2. A thermistor according to claim 1, wherein the thermistor plates are arranged within a limited area on the carrier, wherein the thermistor plates are separated from one another by an elongated gap, and wherein the overall resistance of the thermistor is selected by adjusting the relative size of each individual thermistor plate while maintaining the aggregate area of the thermistor plates constant.

3. A thermistor according to claim 1, wherein the electrode surfaces and thermistor plates are formed by a thick-film screen printing process.

4. A thermistor according to claim 1, wherein the carrier is a non-conductive substrate plate of aluminum oxide.

5. A thermistor according to claim 1, comprising at least one additional thermistor plate connected in series between the said other surfaces of the two thermistor plates.

6. A thermistor according to claim 1, wherein a rough trimming is carried out on one upper electrode surface and a fine trimming is carried out on the other upper electrode surface.

7. A thermistor according to claim 2, wherein the third electrode surface is arranged between the carrier and the lower surfaces of the thermistor plates, wherein the first and second electrode surfaces are disposed on the upper surfaces of the thermistor plates, and wherein the first and second electrode surfaces are trimmed to produce a predetermined resistance of the thermistor.

8. A thermistor according to claim 2, wherein the first and second electrode surfaces are connected to contact surfaces intended for connection to an electric circuit, and wherein the contact surfaces are not in direct contact with the thermistor plates.

9. A thermistor according to claim 6, wherein the rough trimming is carried out on the smaller upper electrode surface.

10. A thermistor according to claim 8, wherein the third electrode surface comprises a lower electrode surface arranged on the carrier, wherein the pair of thermistor plates are arranged on the lower electrode surface, and wherein the first and second electrode surfaces are each arranged on, and essentially covering, a respective thermistor plate.

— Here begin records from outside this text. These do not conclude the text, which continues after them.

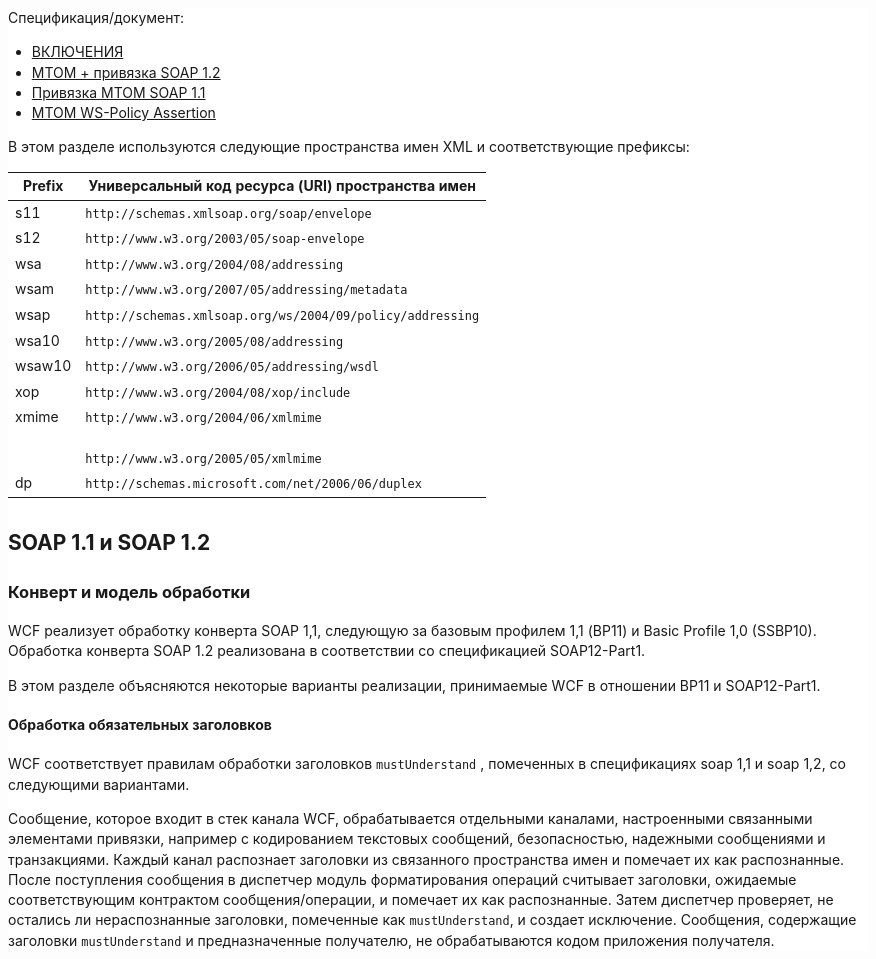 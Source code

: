 Спецификация/документ:

- [ВКЛЮЧЕНИЯ](https://www.w3.org/TR/xop10/)
- [MTOM + привязка SOAP 1.2](https://www.w3.org/TR/soap12-mtom/)
- [Привязка MTOM SOAP 1.1](https://www.w3.org/Submission/soap11mtom10/)
- [MTOM WS-Policy Assertion](https://www.w3.org/Submission/2006/SUBM-WS-MTOMPolicy-20061101/)

В этом разделе используются следующие пространства имен XML и соответствующие префиксы:

| Prefix | Универсальный код ресурса (URI) пространства имен |
|------------|---------------------------------------------------|
| s11 | `http://schemas.xmlsoap.org/soap/envelope` |
| s12 |`http://www.w3.org/2003/05/soap-envelope` |
| wsa |`http://www.w3.org/2004/08/addressing` |
| wsam |`http://www.w3.org/2007/05/addressing/metadata` |
| wsap |`http://schemas.xmlsoap.org/ws/2004/09/policy/addressing` |
| wsa10 |`http://www.w3.org/2005/08/addressing` |
| wsaw10 |`http://www.w3.org/2006/05/addressing/wsdl` |
| xop |`http://www.w3.org/2004/08/xop/include` |
| xmime |`http://www.w3.org/2004/06/xmlmime`<br /><br /> `http://www.w3.org/2005/05/xmlmime` |
| dp |`http://schemas.microsoft.com/net/2006/06/duplex` |

## <a name="soap-11-and-soap-12"></a>SOAP 1.1 и SOAP 1.2

### <a name="envelope-and-processing-model"></a>Конверт и модель обработки

WCF реализует обработку конверта SOAP 1,1, следующую за базовым профилем 1,1 (BP11) и Basic Profile 1,0 (SSBP10). Обработка конверта SOAP 1.2 реализована в соответствии со спецификацией SOAP12-Part1.

В этом разделе объясняются некоторые варианты реализации, принимаемые WCF в отношении BP11 и SOAP12-Part1.

#### <a name="mandatory-header-processing"></a>Обработка обязательных заголовков

WCF соответствует правилам обработки заголовков `mustUnderstand` , помеченных в спецификациях soap 1,1 и soap 1,2, со следующими вариантами.

Сообщение, которое входит в стек канала WCF, обрабатывается отдельными каналами, настроенными связанными элементами привязки, например с кодированием текстовых сообщений, безопасностью, надежными сообщениями и транзакциями. Каждый канал распознает заголовки из связанного пространства имен и помечает их как распознанные. После поступления сообщения в диспетчер модуль форматирования операций считывает заголовки, ожидаемые соответствующим контрактом сообщения/операции, и помечает их как распознанные. Затем диспетчер проверяет, не остались ли нераспознанные заголовки, помеченные как `mustUnderstand`, и создает исключение. Сообщения, содержащие заголовки `mustUnderstand` и предназначенные получателю, не обрабатываются кодом приложения получателя.
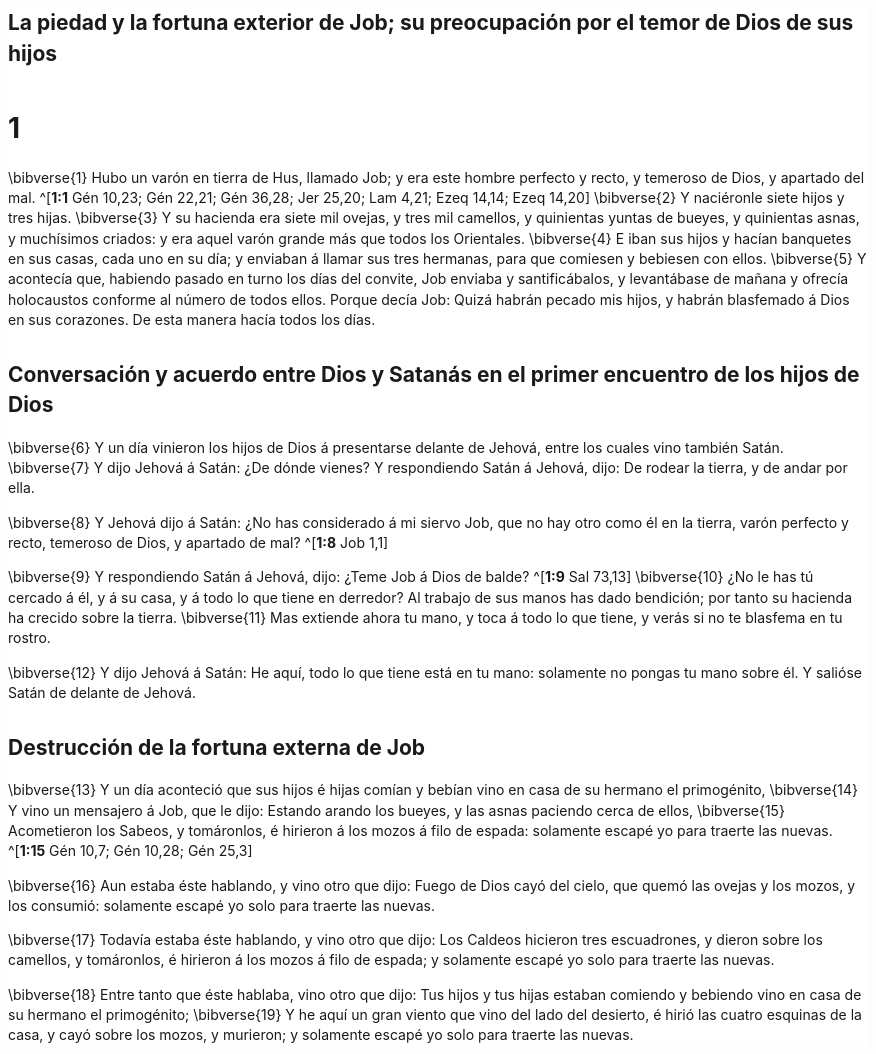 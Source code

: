## La piedad y la fortuna exterior de Job; su preocupación por el temor de Dios de sus hijos
# 1 
\bibverse{1} Hubo un varón en tierra de Hus, llamado Job; y era este hombre perfecto y recto, y temeroso de Dios, y apartado del mal. ^[**1:1** Gén 10,23; Gén 22,21; Gén 36,28; Jer 25,20; Lam 4,21; Ezeq 14,14; Ezeq 14,20] \bibverse{2} Y naciéronle siete hijos y tres hijas. \bibverse{3} Y su hacienda era siete mil ovejas, y tres mil camellos, y quinientas yuntas de bueyes, y quinientas asnas, y muchísimos criados: y era aquel varón grande más que todos los Orientales. \bibverse{4} E iban sus hijos y hacían banquetes en sus casas, cada uno en su día; y enviaban á llamar sus tres hermanas, para que comiesen y bebiesen con ellos. \bibverse{5} Y acontecía que, habiendo pasado en turno los días del convite, Job enviaba y santificábalos, y levantábase de mañana y ofrecía holocaustos conforme al número de todos ellos. Porque decía Job: Quizá habrán pecado mis hijos, y habrán blasfemado á Dios en sus corazones. De esta manera hacía todos los días. 


## Conversación y acuerdo entre Dios y Satanás en el primer encuentro de los hijos de Dios
\bibverse{6} Y un día vinieron los hijos de Dios á presentarse delante de Jehová, entre los cuales vino también Satán. \bibverse{7} Y dijo Jehová á Satán: ¿De dónde vienes? Y respondiendo Satán á Jehová, dijo: De rodear la tierra, y de andar por ella. 

\bibverse{8} Y Jehová dijo á Satán: ¿No has considerado á mi siervo Job, que no hay otro como él en la tierra, varón perfecto y recto, temeroso de Dios, y apartado de mal? ^[**1:8** Job 1,1] 


\bibverse{9} Y respondiendo Satán á Jehová, dijo: ¿Teme Job á Dios de balde? ^[**1:9** Sal 73,13] \bibverse{10} ¿No le has tú cercado á él, y á su casa, y á todo lo que tiene en derredor? Al trabajo de sus manos has dado bendición; por tanto su hacienda ha crecido sobre la tierra. \bibverse{11} Mas extiende ahora tu mano, y toca á todo lo que tiene, y verás si no te blasfema en tu rostro. 


\bibverse{12} Y dijo Jehová á Satán: He aquí, todo lo que tiene está en tu mano: solamente no pongas tu mano sobre él. Y salióse Satán de delante de Jehová. 

## Destrucción de la fortuna externa de Job
\bibverse{13} Y un día aconteció que sus hijos é hijas comían y bebían vino en casa de su hermano el primogénito, \bibverse{14} Y vino un mensajero á Job, que le dijo: Estando arando los bueyes, y las asnas paciendo cerca de ellos, \bibverse{15} Acometieron los Sabeos, y tomáronlos, é hirieron á los mozos á filo de espada: solamente escapé yo para traerte las nuevas. ^[**1:15** Gén 10,7; Gén 10,28; Gén 25,3] 


\bibverse{16} Aun estaba éste hablando, y vino otro que dijo: Fuego de Dios cayó del cielo, que quemó las ovejas y los mozos, y los consumió: solamente escapé yo solo para traerte las nuevas. 

\bibverse{17} Todavía estaba éste hablando, y vino otro que dijo: Los Caldeos hicieron tres escuadrones, y dieron sobre los camellos, y tomáronlos, é hirieron á los mozos á filo de espada; y solamente escapé yo solo para traerte las nuevas. 

\bibverse{18} Entre tanto que éste hablaba, vino otro que dijo: Tus hijos y tus hijas estaban comiendo y bebiendo vino en casa de su hermano el primogénito; \bibverse{19} Y he aquí un gran viento que vino del lado del desierto, é hirió las cuatro esquinas de la casa, y cayó sobre los mozos, y murieron; y solamente escapé yo solo para traerte las nuevas. 
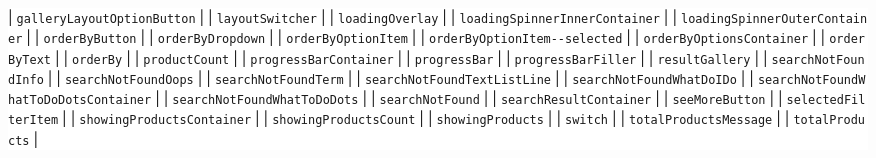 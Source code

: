 | `galleryLayoutOptionButton`           |
| `layoutSwitcher`                      |
| `loadingOverlay`                      |
| `loadingSpinnerInnerContainer`        |
| `loadingSpinnerOuterContainer`        |
| `orderByButton`                       |
| `orderByDropdown`                     |
| `orderByOptionItem`                   |
| `orderByOptionItem--selected`         |
| `orderByOptionsContainer`             |
| `orderByText`                         |
| `orderBy`                             |
| `productCount`                        |
| `progressBarContainer`                |
| `progressBar`                         |
| `progressBarFiller`                   |
| `resultGallery`                       |
| `searchNotFoundInfo`                  |
| `searchNotFoundOops`                  |
| `searchNotFoundTerm`                  |
| `searchNotFoundTextListLine`          |
| `searchNotFoundWhatDoIDo`             |
| `searchNotFoundWhatToDoDotsContainer` |
| `searchNotFoundWhatToDoDots`          |
| `searchNotFound`                      |
| `searchResultContainer`               |
| `seeMoreButton`                       |
| `selectedFilterItem`                  |
| `showingProductsContainer`            |
| `showingProductsCount`                |
| `showingProducts`                     |
| `switch`                              |
| `totalProductsMessage`                |
| `totalProducts`                       |
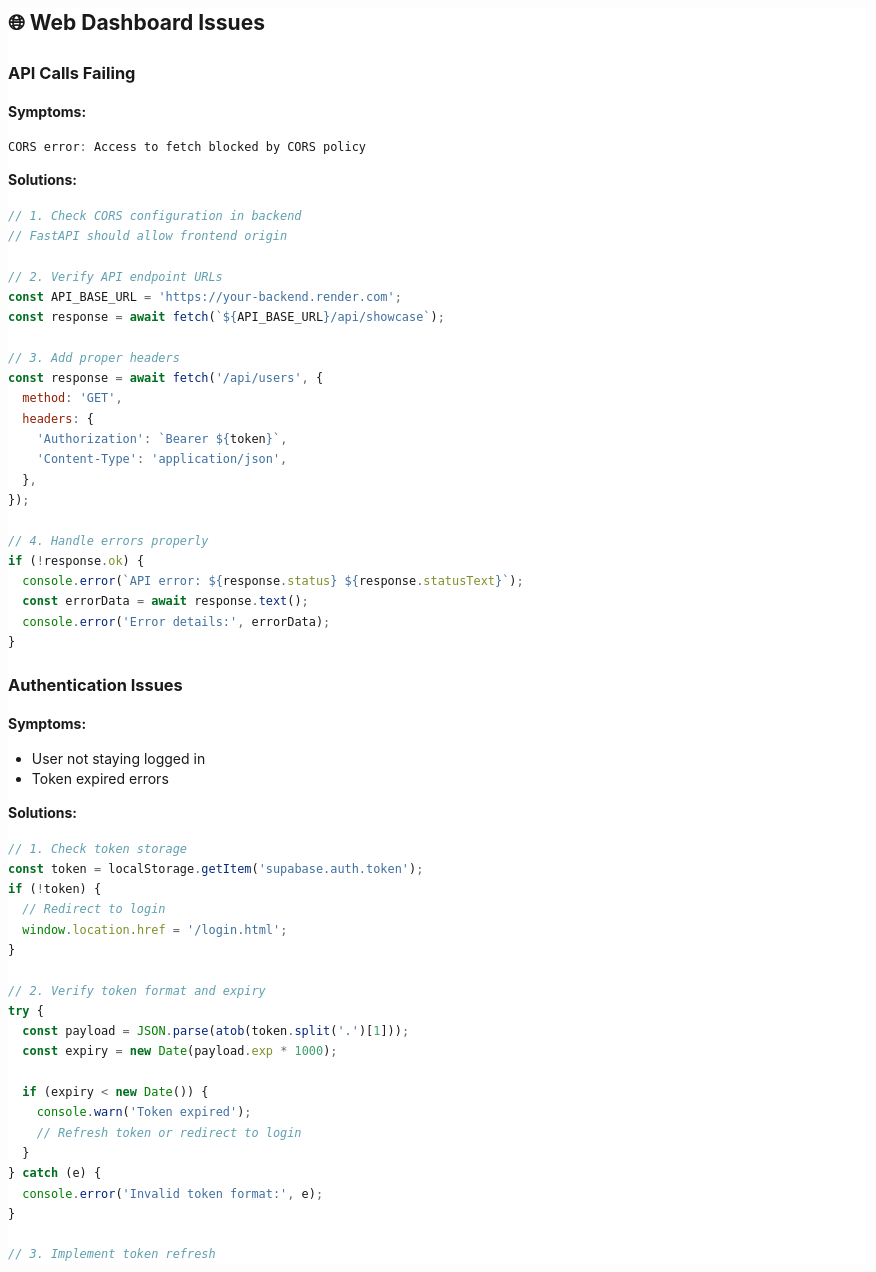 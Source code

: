 
## 🌐 **Web Dashboard Issues**

### **API Calls Failing**

**Symptoms:**
```javascript
CORS error: Access to fetch blocked by CORS policy
```

**Solutions:**
```javascript
// 1. Check CORS configuration in backend
// FastAPI should allow frontend origin

// 2. Verify API endpoint URLs
const API_BASE_URL = 'https://your-backend.render.com';
const response = await fetch(`${API_BASE_URL}/api/showcase`);

// 3. Add proper headers
const response = await fetch('/api/users', {
  method: 'GET',
  headers: {
    'Authorization': `Bearer ${token}`,
    'Content-Type': 'application/json',
  },
});

// 4. Handle errors properly
if (!response.ok) {
  console.error(`API error: ${response.status} ${response.statusText}`);
  const errorData = await response.text();
  console.error('Error details:', errorData);
}
```

### **Authentication Issues**

**Symptoms:**
- User not staying logged in
- Token expired errors

**Solutions:**
```javascript
// 1. Check token storage
const token = localStorage.getItem('supabase.auth.token');
if (!token) {
  // Redirect to login
  window.location.href = '/login.html';
}

// 2. Verify token format and expiry
try {
  const payload = JSON.parse(atob(token.split('.')[1]));
  const expiry = new Date(payload.exp * 1000);
  
  if (expiry < new Date()) {
    console.warn('Token expired');
    // Refresh token or redirect to login
  }
} catch (e) {
  console.error('Invalid token format:', e);
}

// 3. Implement token refresh
```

11. A thermistor according to claim 8, wherein two lower electrode surfaces are arranged on the carrier, the two thermistor plates are arranged on and cover the lower electrode surfaces, an upper electrode surface is arranged on the thermistor plates, and the two contact surfaces are arranged on the underside of the carrier, said contact surfaces being connected through openings in the carrier to their respective lower electrode surface.

12. A thermistor according to claim 10, wherein the two upper electrode surfaces extend beyond the thermistor plates to form contact surfaces in direct contact with the carrier.

13. A thermistor according to claim 10, further comprising an insulating layer arranged on the upper electrode surfaces and having two openings communicating with the upper electrode surfaces, and two contact surfaces arranged on the insulating layer, wherein each contact surface is connected to a respective electrode surface through the respective opening.

14. A thermistor according to claim 10, wherein a rough trimming is carried out on one upper electrode surface and a fine trimming is carried out on the other upper electrode surface.

15. A thermistor according to claim 10, wherein the two thermistor plates are equal in size and the corresponding upper electrode surfaces are also equal in size.

16. A thermistor according to claim 12, wherein the outer edges of the lower electrode surface are arranged inside of, and near to, the outer edges of the thermistor plates, except for the gap between the plates, and also wherein the outer edges of the upper electrode surfaces are arranged mainly inside of, and near to, the outer edges of the thermistor plates.

17. A thermistor according to claim 14, wherein the rough trimming is carried out on the smaller upper electrode surface.